Autor: Michael Felten
Verlag: Herder Spektrum 2006
Preis: € 8,90
Umfang: 160 Seiten
ISBN: 3-451-05610-0
Kinder brauchen Zeit und Zumutung. Der Lehrer Michael Felten erklärt, warum pädagogische Enthaltsamkeit falsch ist.
Gerade ist ein „Lehrerhasserbuch“ auf den Markt gekommen, geschrieben von einer vierfachen Mutter. Der 51jährige „Betroffene“ Michael Felten, seit 25 Jahren im Schuldienst und Vater einer Tochter, geht nicht den krassen Weg, nur umgekehrt, nein, er schickt nicht alle Eltern in die Wüste oder stellt sie an den Pranger, sondern zeigt ihnen den Weg auf, auf dem sie die mühselige, aber wohl in aller Regel lohnende Strecke der täglichen schulischen Lernbegleitung ihrer Kinder optimal meistern können. Zugleich warnt er vor den Fallen am Wegrand, die sich in unserer Gesellschaft seit Jahren offenbar schlaglochartig auf breiter Bahn ausgeweitet haben.
Für Felten steht fest: Die „Wurzeln für die landesweite Lernschwäche“, öffentlich bekannt geworden als ‚Pisa-Schock’, liegen im häuslichen Bereich und nicht in der Frage von Klassengrößen oder mangelnden Gesamtschulplätzen. Die Beschäftigung mit dem Kind von klein auf sei entscheidend, und für viele Heranwachsende bedeute die ihnen heute zugemutete Selbständigkeit nichts anderes als Vereinsamung und Überforderung auf ganzer Linie. Ergebnis: Null-Bock-Haltung und Dauer-Party am Wochenende. Hinzu komme das oft zu nichts verpflichtende, aber zu allem verwöhnende „Familienhotel“ mit Rundumservice: Eltern, die auch pubertierenden Jugendlichen keine Grenzen setzen, erweisen ihnen einen Bärendienst, ist Felten sicher. Und damit hat er wohl leider recht. Der Pädagoge mahnt: „Wir kümmern uns zu wenig um die Heranwachsenden, wir fordern ihre Fähigkeiten zu wenig heraus und wir muten ihnen zu wenig Belastungen zu. … Insbesondere das schulische Lernen hat unter dieser pädagogischen Enthaltsamkeit erheblich gelitten.“
Mehr Zeit und mehr Zumutung – so heißt Feltens Zauberformel. Angesichts eines immer dichter werdenden elterlichen Zeitplans („Viele Mütter und Väter sind aber heute zu sehr mit sich selbst beschäftigt, mit ihrer Karriere, mit ihren Selbstverwirklichungsträumen“) warnt der Pädagoge: „Wer keine Zeit für Kinder hat, dem entgehen viele Gelegenheiten, sie bei ihrem Lernen zu unterstützen. Er kann nicht genug Anteil nehmen, er kann ihre Fortschritte zu wenig anerkennen, er kann ihren „Beruf“ nicht in ausreichendem Maße wichtig finden. Und das hat Folgen.“ Dies sei „bei bildungs-nahen Doppelverdienern ebenso wie bei der Single-Hausfrau in einfachen Verhältnissen“.

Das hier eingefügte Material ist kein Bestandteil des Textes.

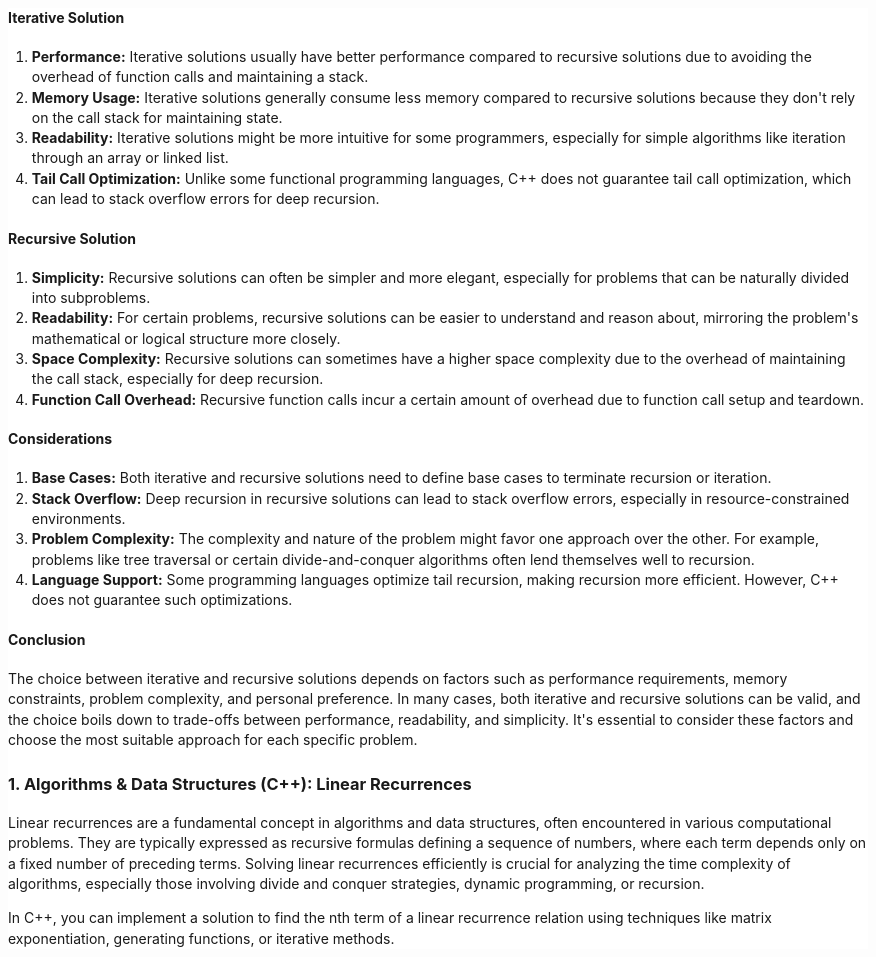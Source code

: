 #### Iterative Solution

1. **Performance:** Iterative solutions usually have better performance compared to recursive solutions due to avoiding the overhead of function calls and maintaining a stack.
2. **Memory Usage:** Iterative solutions generally consume less memory compared to recursive solutions because they don't rely on the call stack for maintaining state.
3. **Readability:** Iterative solutions might be more intuitive for some programmers, especially for simple algorithms like iteration through an array or linked list.
4. **Tail Call Optimization:** Unlike some functional programming languages, C++ does not guarantee tail call optimization, which can lead to stack overflow errors for deep recursion.

#### Recursive Solution

1. **Simplicity:** Recursive solutions can often be simpler and more elegant, especially for problems that can be naturally divided into subproblems.
2. **Readability:** For certain problems, recursive solutions can be easier to understand and reason about, mirroring the problem's mathematical or logical structure more closely.
3. **Space Complexity:** Recursive solutions can sometimes have a higher space complexity due to the overhead of maintaining the call stack, especially for deep recursion.
4. **Function Call Overhead:** Recursive function calls incur a certain amount of overhead due to function call setup and teardown.

#### Considerations

1. **Base Cases:** Both iterative and recursive solutions need to define base cases to terminate recursion or iteration.
2. **Stack Overflow:** Deep recursion in recursive solutions can lead to stack overflow errors, especially in resource-constrained environments.
3. **Problem Complexity:** The complexity and nature of the problem might favor one approach over the other. For example, problems like tree traversal or certain divide-and-conquer algorithms often lend themselves well to recursion.
4. **Language Support:** Some programming languages optimize tail recursion, making recursion more efficient. However, C++ does not guarantee such optimizations.

#### Conclusion

The choice between iterative and recursive solutions depends on factors such as performance requirements, memory constraints, problem complexity, and personal preference. In many cases, both iterative and recursive solutions can be valid, and the choice boils down to trade-offs between performance, readability, and simplicity. It's essential to consider these factors and choose the most suitable approach for each specific problem.

### 1. Algorithms & Data Structures (C++): Linear Recurrences

Linear recurrences are a fundamental concept in algorithms and data structures, often encountered in various computational problems. They are typically expressed as recursive formulas defining a sequence of numbers, where each term depends only on a fixed number of preceding terms. Solving linear recurrences efficiently is crucial for analyzing the time complexity of algorithms, especially those involving divide and conquer strategies, dynamic programming, or recursion.

In C++, you can implement a solution to find the nth term of a linear recurrence relation using techniques like matrix exponentiation, generating functions, or iterative methods.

Das immer wieder gern ins Feld geführte Argument, entscheidend sei nicht die Quantität, sondern die Qualität des Zusammenseins für die gesunde Eltern-Kind-Beziehung, entkräftet Felten mit dem Hinweis: „Die Erfahrung lehrt, daß wenig Zeit allzu schnell Hektik bedeutet, also auch bei bestem Willen und Bemühen mit Oberflächlichkeit und Ungeduld einhergeht.“ Gerade für das tägliche Eingehen auf das schulische Erleben des Kindes sei Zeit aber unerläßlich und Zeitmangel Gift: „Das läßt sich nicht hektisch zwischen Tür und Angel abwickeln.“ Bloße Hausaufgabenkontrolle in gereizter Grundstimmung bewirke nichts, außer daß sie das Kind verunsichere. Es gehe darum, volles Interesse am Schulalltag und Wissensstand des Kindes zu zeigen. Doch dafür, gerade auch für ein längeres Gespräch mit ihren heranwachsenden Kindern, nähmen sich viele Eltern heute keine Zeit mehr. So hat Felten mit seinem Buch auch einen wichtigen Beitrag zur aktuellen familienpolitischen Debatte geleistet, der vor allem eines klar macht: Die Interessen von Eltern mögen sich gewandelt haben, die Bedürfnisse von Kindern nicht.